Discussion in 'FedEx Discussions' started by MrFedEx, Feb 15, 2011.

  1. MrFedEx

    MrFedEx Engorged Member

    FedEx Express just announced lower than expected Third Quarter earnings due to weather issues and high fuel costs. Translation: Prepare yourself to absorb this cost if you are an hourly employee.

    As usual, FedEx will try to pass these costs onto employees, rather than to the customer, which is pretty much the way it's always been. So, we'll see hours cuts, a push for more productivity, and increased usage of recorders and later start times. In short, do more in less time so Fred can make-up the difference.

    The problem is, that the orange has pretty much been squeezed dry already. The push for productivity has already caused more accidents (at least in my district), but since I don't have accident stats from FedEx, that's just information for my particular district.

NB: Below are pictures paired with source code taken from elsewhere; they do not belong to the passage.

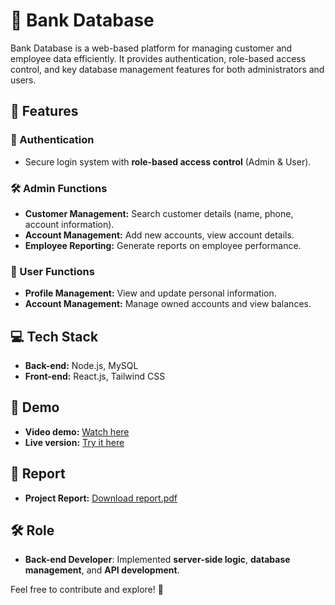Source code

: # 🏦 Bank Database  

Bank Database is a web-based platform for managing customer and employee data efficiently. It provides authentication, role-based access control, and key database management features for both administrators and users.  

## 🚀 Features  

### 🔐 Authentication  
- Secure login system with **role-based access control** (Admin & User).  

### 🛠 Admin Functions  
- **Customer Management:** Search customer details (name, phone, account information).  
- **Account Management:** Add new accounts, view account details.  
- **Employee Reporting:** Generate reports on employee performance.  

### 👥 User Functions  
- **Profile Management:** View and update personal information.  
- **Account Management:** Manage owned accounts and view balances.  

## 💻 Tech Stack  
- **Back-end:** Node.js, MySQL  
- **Front-end:** React.js, Tailwind CSS  

## 🎥 Demo  
- **Video demo:** [Watch here](https://drive.google.com/file/d/1Id2QJRKQfT_QdnkqtfaLTK_DDbGwaFSp/view)  
- **Live version:** [Try it here](https://co2013-assignment2-bank-database-l09-g03.vercel.app/)  

## 📄 Report  
- **Project Report:** [Download report.pdf](report.pdf)  

## 🛠 Role  
- **Back-end Developer**: Implemented **server-side logic**, **database management**, and **API development**.  

Feel free to contribute and explore! 🚀  
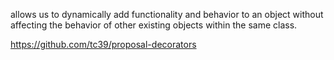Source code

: allows us to dynamically add functionality and behavior to an object without affecting the behavior of other existing objects within the same class. 


https://github.com/tc39/proposal-decorators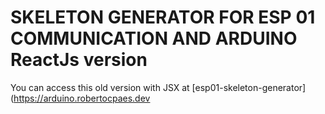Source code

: # SKELETON GENERATOR FOR ESP 01 COMMUNICATION AND ARDUINO ReactJs version


You can access this old version with JSX at [esp01-skeleton-generator](https://arduino.robertocpaes.dev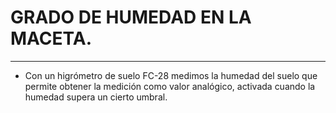 # GRADO DE HUMEDAD EN LA MACETA.
---------
* Con un higrómetro de suelo FC-28 medimos la humedad del suelo que permite obtener 
la medición como valor analógico, activada cuando la humedad supera un cierto umbral.


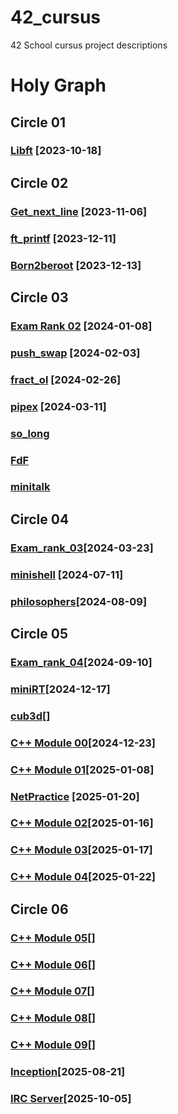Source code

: # 42_cursus
42 School cursus project descriptions

# Holy Graph
## Circle 01

### [Libft](https://github.com/luismiguelcasadodiaz/libft) [2023-10-18]


## Circle 02
### [Get_next_line](https://github.com/luismiguelcasadodiaz/get_next_line) [2023-11-06]
### [ft_printf](https://github.com/luismiguelcasadodiaz/ft_printf) [2023-12-11]
### [Born2beroot](https://github.com/luismiguelcasadodiaz/Born2beRoot) [2023-12-13]

## Circle 03
### [Exam Rank 02](https://github.com/luismiguelcasadodiaz/Exam_Rank_02) [2024-01-08]
### [push_swap](https://github.com/luismiguelcasadodiaz/push_swap) [2024-02-03]
### [fract_ol](https://github.com/luismiguelcasadodiaz/fract-ol) [2024-02-26]
### [pipex](https://github.com/luismiguelcasadodiaz/pipex) [2024-03-11]
### [so_long]()
### [FdF]()
### [minitalk]()


## Circle 04
### [Exam_rank_03]()[2024-03-23]
### [minishell](https://github.com/luismiguelcasadodiaz/minishell) [2024-07-11]
### [philosophers](https://github.com/luismiguelcasadodiaz/philosophers)[2024-08-09]


## Circle 05
### [Exam_rank_04](https://github.com/luismiguelcasadodiaz/Exam_rank_04)[2024-09-10]
### [miniRT](https://github.com/luismiguelcasadodiaz/miniRT)[2024-12-17]

### [cub3d]()[]
### [C++ Module 00](https://github.com/luismiguelcasadodiaz/CPP_00/tree/main)[2024-12-23]
### [C++ Module 01](https://github.com/luismiguelcasadodiaz/CPP_01/tree/main)[2025-01-08]
### [NetPractice](https://github.com/luismiguelcasadodiaz/NetPractice) [2025-01-20]
### [C++ Module 02](https://github.com/luismiguelcasadodiaz/CPP_02/tree/main)[2025-01-16]
### [C++ Module 03](https://github.com/luismiguelcasadodiaz/CPP_03/tree/main)[2025-01-17]
### [C++ Module 04](https://github.com/luismiguelcasadodiaz/CPP_04/tree/main)[2025-01-22]

## Circle 06
### [C++ Module 05](https://github.com/luismiguelcasadodiaz/CPP_05/tree/main)[]
### [C++ Module 06](https://github.com/luismiguelcasadodiaz/CPP_06/tree/main)[]
### [C++ Module 07](https://github.com/luismiguelcasadodiaz/CPP_07/tree/main)[]
### [C++ Module 08](https://github.com/luismiguelcasadodiaz/CPP_08/tree/main)[]
### [C++ Module 09](https://github.com/luismiguelcasadodiaz/CPP_09/tree/main)[]
### [Inception](https://github.com/luismiguelcasadodiaz/inception/tree/main)[2025-08-21]
### [IRC Server](https://github.com/luismiguelcasadodiaz/webserver/tree/main)[2025-10-05]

    The thing is, that now the accidents aren't just fender benders or scraped trucks. They are head-ons, and T-bones, and other serious wrecks that were our fault. Do you think pushing couriers beyond safe limits has anything to do with that? Nah, couldn't be, because FedEx is "safe". Go out there 30 minutes or an hour later, do the same amount of stops, and make service, but don't do anything "unsafe". Yeah, right.

    I can only hope that the Personal injury attorneys out there get wind of how hard FedEx is pressing it's people. When it comes time to go to court, that kind of information would be a powerful weapon in the right hands.

    If you have a serious accident in your district, and FedEx was at-fault, and you think it might have been because someone was pushed just too damned hard, do the right thing. Make an anonymous call to either the victim, their family, or their attorney if they point you in that direction. OR, call your local police department, highway patrol, or whatever jurisdiction handled the accident. This is the kind of information they need to know too.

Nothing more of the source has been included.